- [Data supplied]:
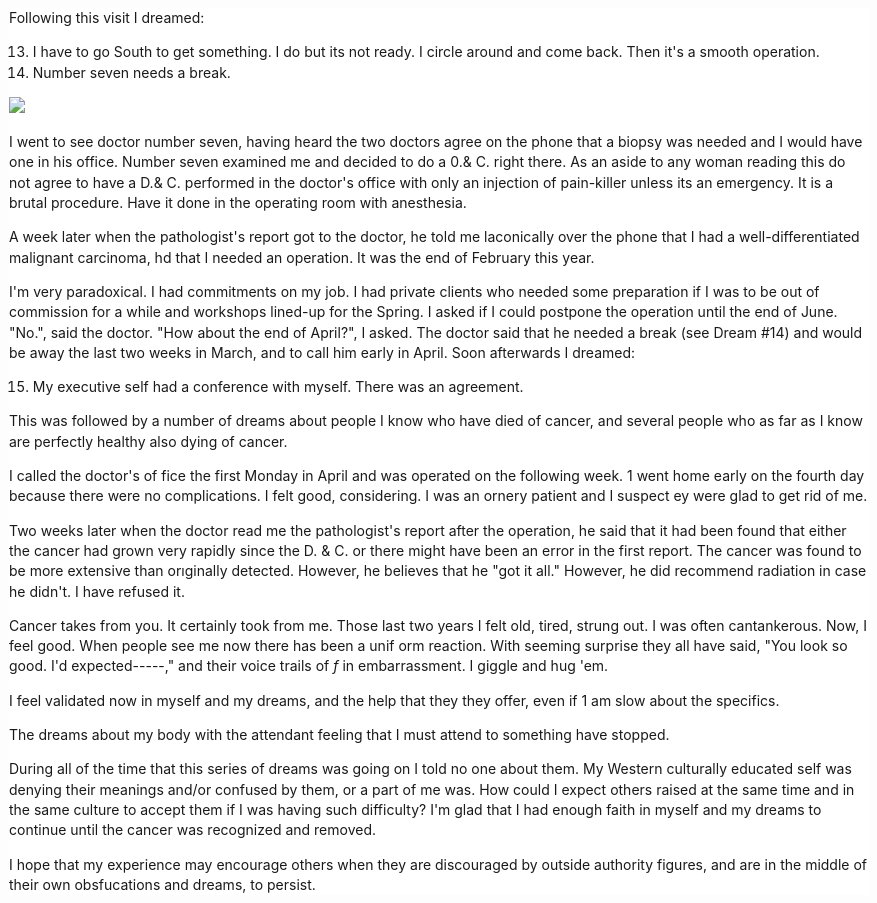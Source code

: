 Following this visit I dreamed:

13) I have to go South to get something. I do but its not ready. I circle around and come back. Then it's a smooth operation.
14) Number seven needs a break.

![](https://cdn.mathpix.com/cropped/2024_05_05_1b95c1b20607b6e4a756g-05.jpg?height=628&width=710&top_left_y=144&top_left_x=35)

I went to see doctor number seven, having heard the two doctors agree on the phone that a biopsy was needed and I would have one in his office. Number seven examined me and decided to do a 0.\& C. right there. As an aside to any woman reading this do not agree to have a D.\& C. performed in the doctor's office with only an injection of pain-killer unless its an emergency. It is a brutal procedure. Have it done in the operating room with anesthesia.

A week later when the pathologist's report got to the doctor, he told me laconically over the phone that I had a well-differentiated malignant carcinoma, hd that I needed an operation. It was the end of February this year.

I'm very paradoxical. I had commitments on my job. I had private clients who needed some preparation if I was to be out of commission for a while and workshops lined-up for the Spring. I asked if I could postpone the operation until the end of June. "No.", said the doctor. "How about the end of April?", I asked. The doctor said that he needed a break (see Dream \#14) and would be away the last two weeks in March, and to call him early in April. Soon afterwards I dreamed:

15) My executive self had a conference with myself. There was an agreement.

This was followed by a number of dreams about people I know who have died of cancer, and several people who as far as I know are perfectly healthy also dying of cancer.

I called the doctor's of fice the first Monday in April and was operated on the following week. 1 went home early on the fourth day because there were no complications. I felt good, considering. I was an ornery patient and I suspect ey were glad to get rid of me.

Two weeks later when the doctor read me the pathologist's report after the operation, he said that it had been found that either the cancer had grown very rapidly since the D. \& C. or there might have been an error in the first report. The cancer was found to be more extensive than orıginally detected. However, he believes that he "got it all." However, he did recommend radiation in case he didn't. I have refused it.

Cancer takes from you. It certainly took from me. Those last two years I felt old, tired, strung out. I was often cantankerous. Now, I feel good. When people see me now there has been a unif orm reaction. With seeming surprise they all have said, "You look so good. I'd expected-----," and their voice trails of $f$ in embarrassment. I giggle and hug 'em.

I feel validated now in myself and my dreams, and the help that they they offer, even if 1 am slow about the specifics.

The dreams about my body with the attendant feeling that I must attend to something have stopped.

During all of the time that this series of dreams was going on I told no one about them. My Western culturally educated self was denying their meanings and/or confused by them, or a part of me was. How could I expect others raised at the same time and in the same culture to accept them if I was having such difficulty? I'm glad that I had enough faith in myself and my dreams to continue until the cancer was recognized and removed.

I hope that my experience may encourage others when they are discouraged by outside authority figures, and are in the middle of their own obsfucations and dreams, to persist.
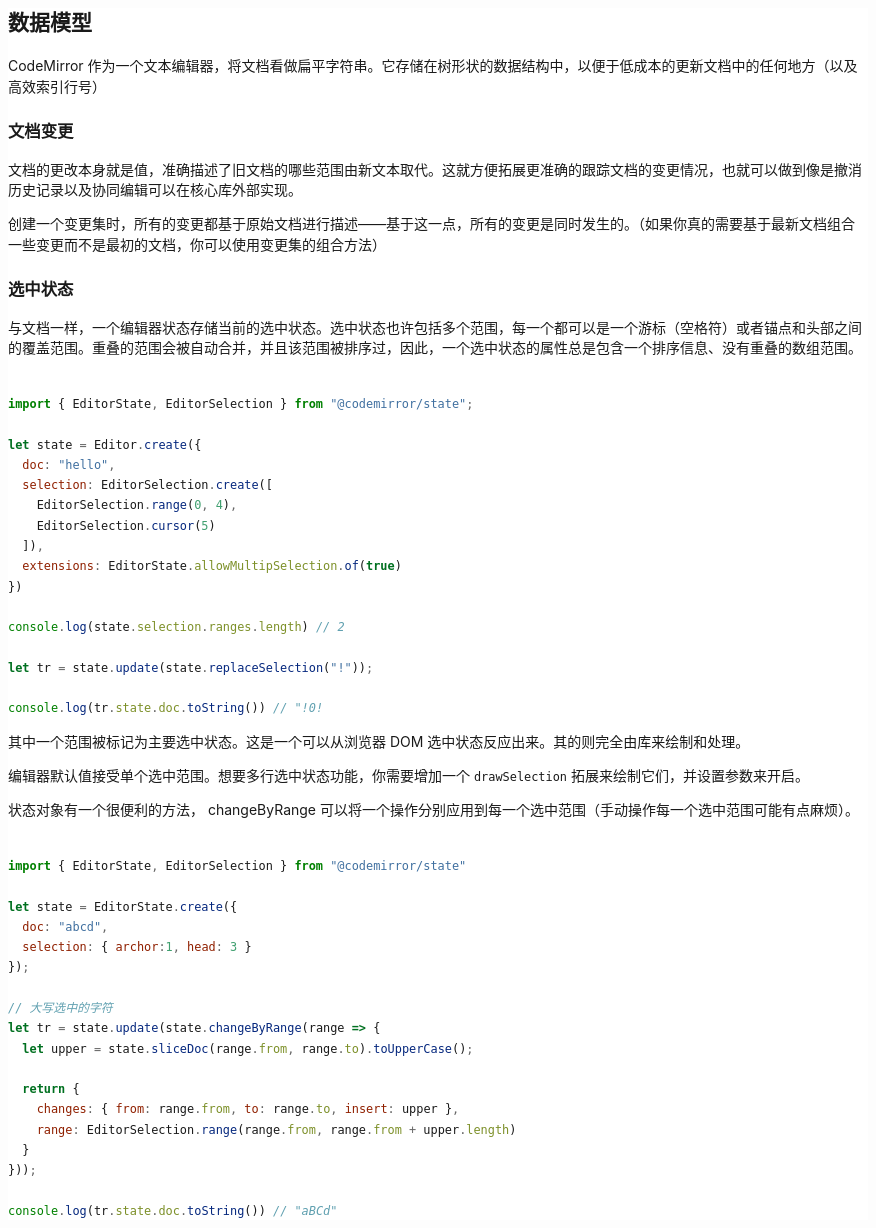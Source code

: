 ## 数据模型

CodeMirror 作为一个文本编辑器，将文档看做扁平字符串。它存储在树形状的数据结构中，以便于低成本的更新文档中的任何地方（以及高效索引行号）

### 文档变更

文档的更改本身就是值，准确描述了旧文档的哪些范围由新文本取代。这就方便拓展更准确的跟踪文档的变更情况，也就可以做到像是撤消历史记录以及协同编辑可以在核心库外部实现。

创建一个变更集时，所有的变更都基于原始文档进行描述——基于这一点，所有的变更是同时发生的。（如果你真的需要基于最新文档组合一些变更而不是最初的文档，你可以使用变更集的组合方法）

### 选中状态

与文档一样，一个编辑器状态存储当前的选中状态。选中状态也许包括多个范围，每一个都可以是一个游标（空格符）或者锚点和头部之间的覆盖范围。重叠的范围会被自动合并，并且该范围被排序过，因此，一个选中状态的属性总是包含一个排序信息、没有重叠的数组范围。

``` javascript

import { EditorState, EditorSelection } from "@codemirror/state";

let state = Editor.create({
  doc: "hello",
  selection: EditorSelection.create([
    EditorSelection.range(0, 4),
    EditorSelection.cursor(5)
  ]),
  extensions: EditorState.allowMultipSelection.of(true)
})

console.log(state.selection.ranges.length) // 2

let tr = state.update(state.replaceSelection("!"));

console.log(tr.state.doc.toString()) // "!0!
```
其中一个范围被标记为主要选中状态。这是一个可以从浏览器 DOM 选中状态反应出来。其的则完全由库来绘制和处理。

编辑器默认值接受单个选中范围。想要多行选中状态功能，你需要增加一个 `drawSelection` 拓展来绘制它们，并设置参数来开启。

状态对象有一个很便利的方法， changeByRange 可以将一个操作分别应用到每一个选中范围（手动操作每一个选中范围可能有点麻烦）。

``` javascript

import { EditorState, EditorSelection } from "@codemirror/state"

let state = EditorState.create({ 
  doc: "abcd",
  selection: { archor:1, head: 3 }
});

// 大写选中的字符
let tr = state.update(state.changeByRange(range => {
  let upper = state.sliceDoc(range.from, range.to).toUpperCase();

  return {
    changes: { from: range.from, to: range.to, insert: upper },
    range: EditorSelection.range(range.from, range.from + upper.length)
  }
}));

console.log(tr.state.doc.toString()) // "aBCd"
```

- [Problem requirements]:
Retype the data above as given, letting no picture into the copy.

- [Output for this exercise]:
Source code

: Following this visit I dreamed:

13) I have to go South to get something. I do but its not ready. I circle around and come back. Then it's a smooth operation.
14) Number seven needs a break.

![](https://cdn.mathpix.com/cropped/2024_05_05_1b95c1b20607b6e4a756g-05.jpg?height=628&width=710&top_left_y=144&top_left_x=35)

I went to see doctor number seven, having heard the two doctors agree on the phone that a biopsy was needed and I would have one in his office. Number seven examined me and decided to do a 0.\& C. right there. As an aside to any woman reading this do not agree to have a D.\& C. performed in the doctor's office with only an injection of pain-killer unless its an emergency. It is a brutal procedure. Have it done in the operating room with anesthesia.

A week later when the pathologist's report got to the doctor, he told me laconically over the phone that I had a well-differentiated malignant carcinoma, hd that I needed an operation. It was the end of February this year.

I'm very paradoxical. I had commitments on my job. I had private clients who needed some preparation if I was to be out of commission for a while and workshops lined-up for the Spring. I asked if I could postpone the operation until the end of June. "No.", said the doctor. "How about the end of April?", I asked. The doctor said that he needed a break (see Dream \#14) and would be away the last two weeks in March, and to call him early in April. Soon afterwards I dreamed:

15) My executive self had a conference with myself. There was an agreement.

This was followed by a number of dreams about people I know who have died of cancer, and several people who as far as I know are perfectly healthy also dying of cancer.

I called the doctor's of fice the first Monday in April and was operated on the following week. 1 went home early on the fourth day because there were no complications. I felt good, considering. I was an ornery patient and I suspect ey were glad to get rid of me.

Two weeks later when the doctor read me the pathologist's report after the operation, he said that it had been found that either the cancer had grown very rapidly since the D. \& C. or there might have been an error in the first report. The cancer was found to be more extensive than orıginally detected. However, he believes that he "got it all." However, he did recommend radiation in case he didn't. I have refused it.

Cancer takes from you. It certainly took from me. Those last two years I felt old, tired, strung out. I was often cantankerous. Now, I feel good. When people see me now there has been a unif orm reaction. With seeming surprise they all have said, "You look so good. I'd expected-----," and their voice trails of $f$ in embarrassment. I giggle and hug 'em.

I feel validated now in myself and my dreams, and the help that they they offer, even if 1 am slow about the specifics.

The dreams about my body with the attendant feeling that I must attend to something have stopped.

During all of the time that this series of dreams was going on I told no one about them. My Western culturally educated self was denying their meanings and/or confused by them, or a part of me was. How could I expect others raised at the same time and in the same culture to accept them if I was having such difficulty? I'm glad that I had enough faith in myself and my dreams to continue until the cancer was recognized and removed.

I hope that my experience may encourage others when they are discouraged by outside authority figures, and are in the middle of their own obsfucations and dreams, to persist.
Source code

: ## 数据模型

CodeMirror 作为一个文本编辑器，将文档看做扁平字符串。它存储在树形状的数据结构中，以便于低成本的更新文档中的任何地方（以及高效索引行号）

### 文档变更

文档的更改本身就是值，准确描述了旧文档的哪些范围由新文本取代。这就方便拓展更准确的跟踪文档的变更情况，也就可以做到像是撤消历史记录以及协同编辑可以在核心库外部实现。

创建一个变更集时，所有的变更都基于原始文档进行描述——基于这一点，所有的变更是同时发生的。（如果你真的需要基于最新文档组合一些变更而不是最初的文档，你可以使用变更集的组合方法）

### 选中状态

与文档一样，一个编辑器状态存储当前的选中状态。选中状态也许包括多个范围，每一个都可以是一个游标（空格符）或者锚点和头部之间的覆盖范围。重叠的范围会被自动合并，并且该范围被排序过，因此，一个选中状态的属性总是包含一个排序信息、没有重叠的数组范围。

``` javascript

import { EditorState, EditorSelection } from "@codemirror/state";

let state = Editor.create({
  doc: "hello",
  selection: EditorSelection.create([
    EditorSelection.range(0, 4),
    EditorSelection.cursor(5)
  ]),
  extensions: EditorState.allowMultipSelection.of(true)
})

console.log(state.selection.ranges.length) // 2

let tr = state.update(state.replaceSelection("!"));

console.log(tr.state.doc.toString()) // "!0!
```
其中一个范围被标记为主要选中状态。这是一个可以从浏览器 DOM 选中状态反应出来。其的则完全由库来绘制和处理。

编辑器默认值接受单个选中范围。想要多行选中状态功能，你需要增加一个 `drawSelection` 拓展来绘制它们，并设置参数来开启。

状态对象有一个很便利的方法， changeByRange 可以将一个操作分别应用到每一个选中范围（手动操作每一个选中范围可能有点麻烦）。

``` javascript

import { EditorState, EditorSelection } from "@codemirror/state"

let state = EditorState.create({ 
  doc: "abcd",
  selection: { archor:1, head: 3 }
});

// 大写选中的字符
let tr = state.update(state.changeByRange(range => {
  let upper = state.sliceDoc(range.from, range.to).toUpperCase();

  return {
    changes: { from: range.from, to: range.to, insert: upper },
    range: EditorSelection.range(range.from, range.from + upper.length)
  }
}));

console.log(tr.state.doc.toString()) // "aBCd"
```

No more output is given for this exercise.